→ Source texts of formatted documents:
◆ ◆ ◆ ◆ ◆ ◆ ◆

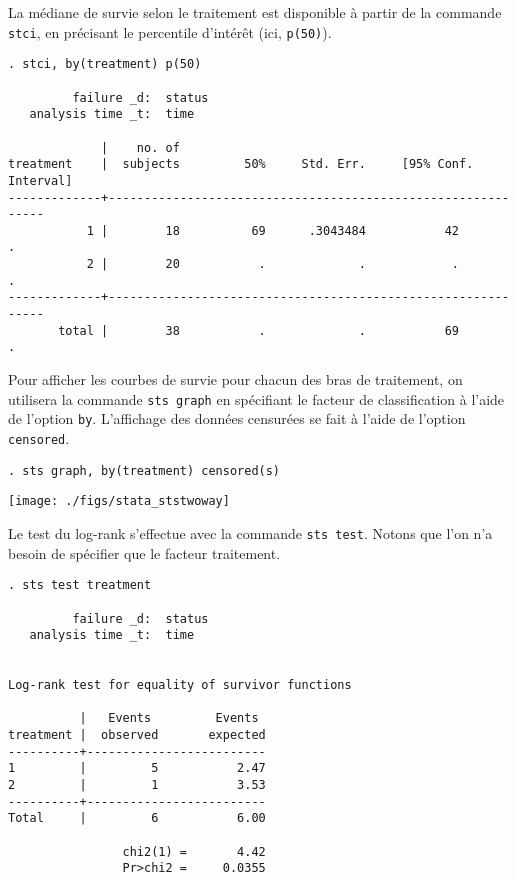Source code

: La médiane de survie selon le traitement est disponible à partir de la
commande \texttt{stci}, en précisant le percentile d'intérêt (ici,
\texttt{p(50)}). 
\begin{verbatim}
. stci, by(treatment) p(50)

         failure _d:  status
   analysis time _t:  time

             |    no. of 
treatment    |  subjects         50%     Std. Err.     [95% Conf. Interval]
-------------+-------------------------------------------------------------
           1 |        18          69      .3043484           42          .
           2 |        20           .             .            .          .
-------------+-------------------------------------------------------------
       total |        38           .             .           69          .
\end{verbatim}


Pour afficher les courbes de survie pour chacun des bras de traitement, on
utilisera la commande \texttt{sts graph} en spécifiant le facteur de
classification à l'aide de l'option \texttt{by}. L'affichage des données
censurées se fait à l'aide de l'option \texttt{censored}.
\begin{verbatim}
. sts graph, by(treatment) censored(s)
\end{verbatim}

\texttt{[image: ./figs/stata\_ststwoway]}

Le test du log-rank s'effectue avec la commande \texttt{sts test}. Notons
que l'on n'a besoin de spécifier que le facteur traitement.
\begin{verbatim}
. sts test treatment

         failure _d:  status
   analysis time _t:  time


Log-rank test for equality of survivor functions

          |   Events         Events
treatment |  observed       expected
----------+-------------------------
1         |         5           2.47
2         |         1           3.53
----------+-------------------------
Total     |         6           6.00

                chi2(1) =       4.42
                Pr>chi2 =     0.0355
\end{verbatim}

◆ ◆ ◆ ◆ ◆ ◆ ◆

Locate the lines above that hold the word "facteur". Show every one of them.

→ Exercise result:
utilisera la commande \texttt{sts graph} en spécifiant le facteur de
que l'on n'a besoin de spécifier que le facteur traitement.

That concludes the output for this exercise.